Il successo e l’insuccesso

Questo è anche il titolo di una vecchia raccolta di versi che avevo scritto nel 2006. Il presente articolo, però, non c’entra niente.  Vuole semmai cercare di delineare alcuni principi fondamentali che segnano la frontiera tra il successo e l’insuccesso. Non credo sia esatto dire che l’uno è l’opposto dell’altro, in realtà quando c’è l’uno manca l’altro, e viceversa.

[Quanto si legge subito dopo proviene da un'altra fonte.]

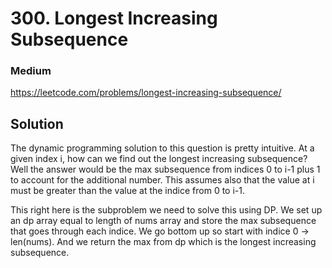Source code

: # 300. Longest Increasing Subsequence

### Medium

https://leetcode.com/problems/longest-increasing-subsequence/

## Solution

The dynamic programming solution to this question is pretty intuitive. At a given index i, how can we find out the longest increasing subsequence? Well the answer would be the max subsequence from indices 0 to i-1 plus 1 to account for the additional number. This assumes also that the value at i must be greater than the value at the indice from 0 to i-1.

This right here is the subproblem we need to solve this using DP. We set up an dp array equal to length of nums array and store the max subsequence that goes through each indice. We go bottom up so start with indice 0 -> len(nums). And we return the max from dp which is the longest increasing subsequence.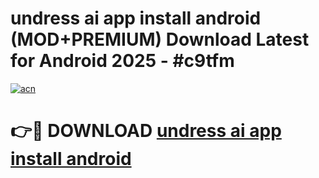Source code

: # undress ai app install android (MOD+PREMIUM) Download Latest for Android 2025 - #c9tfm

[![acn](https://github.com/user-attachments/assets/0f9c940e-d8b0-45ae-aac7-cd30a18b3e1c)](https://apps.libra.edu.pl/?title=undress_ai_app_install_android&ref=7FE)

# 👉🔴 DOWNLOAD [undress ai app install android](https://apps.libra.edu.pl/?title=undress_ai_app_install_android&ref=2FE)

Vorrei partire dalla famosa regola dell’80/20. Penso che il successo sia all’80% conformismo e al 20% capacità personali. Troppo pessimistico? Dipende, naturalmente, dal punto di vista con cui si intende il conformismo, se gli si attribuisce un significato positivo o un significato negativo. In fondo chi dice che il successo è essere soddisfatti per riuscire a fare ciò che ci si prefigge di fare (e averne anche coscienza) non dice tutto: perché il successo risponde prima di tutto a quell’intima esigenza dell’uomo che è l’approvazione. Non si ha gioia a saper fare una cosa se, alla fine, sei tu il solo a saperlo; la vera soddisfazione è che anche gli altri lo sappiano, e ti riconoscano la tua capacità. Quindi il successo è anche (e forse soprattutto) piacere agli altri, avere il gradimento del maggior numero di persone possibile. Per piacere agli altri, però, spesso bisogna scendere a compromessi con l’ambiente entro cui si opera e nel quale ci si vorrebbe affermare (e dal quale e per mezzo del quale, quindi, si vorrebbe avere approvazione e ammirazione). Ora, il problema è che un determinato ambiente può avere meccanismi, norme, protocolli adatti al temperamento e alla personalità di un certo tipo di persone, ma meno  adatti a quelli di altre. Può esserci, cioè, una situazione di incompatibilità tra ambiente e persona  che è nemica giurata del successo: la tragedia è che a volte la persona, pur avendo tutte le capacità per poter ben figurare in un dato ambiente, non riesce mai ad integrarvisi per sue particolarità caratteriali o non viene posta nella condizione di integrarsi (ad esempio quando c’è troppa competizione o troppa tendenza all’esclusività): e quando finisce per isolarsi o per essere isolata (scenario mortale, a dir poco) non le resta che cambiare aria. Finché non troverà il contesto congeniale al suo modo di esprimersi, di lavorare, di operare, di interagire, quella persona non potrà mai dire di aver trovato veramente il successo. Naturalmente, star bene in un ambiente non significa per forza essere in sintonia perfetta con tutte le persone che vi si trovano dentro: significa piuttosto trovare le condizioni per crearsi una solida rete di contatti  che assicurino sinergie, appoggio e ovviamente scorciatoie (non c’è niente di scandaloso in questo) per i propri obiettivi.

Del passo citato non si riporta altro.